• **What is being asked**:
Each line below with the word "located" needs to be copied.

• **Data supplied**:
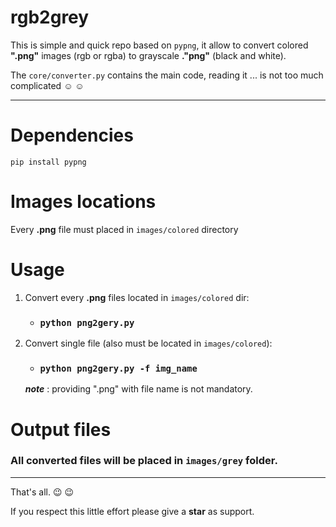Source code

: # rgb2grey
This is simple and quick repo based on ```pypng```, it allow to convert colored **".png"** images (rgb or rgba) to grayscale **."png"** (black and white).

The `core/converter.py` contains the main code, reading it ... is not too much complicated :relaxed: :relaxed:

----------
# Dependencies
`pip install pypng`
# Images locations
Every **.png** file must placed in `images/colored` directory

# Usage

1. Convert every **.png** files located in `images/colored` dir: 
   - ### `python png2gery.py`

2. Convert single file (also must be located in `images/colored`):

   - ### `python png2gery.py -f img_name`
   ***note*** : providing ".png" with file name is not mandatory.

# Output files
### All converted files will be placed in **`images/grey`** folder.
----------

That's all. :wink: :wink:

If you respect this little effort please give a **star** as support.
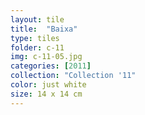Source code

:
 ```yaml
---
layout: tile
title:  "Baixa"
type: tiles
folder: c-11
img: c-11-05.jpg
categories: [2011]
collection: "Collection '11"
color: just white
size: 14 x 14 cm
---
```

• **Written answer**:
1. Convert every **.png** files located in `images/colored` dir: 
2. Convert single file (also must be located in `images/colored`):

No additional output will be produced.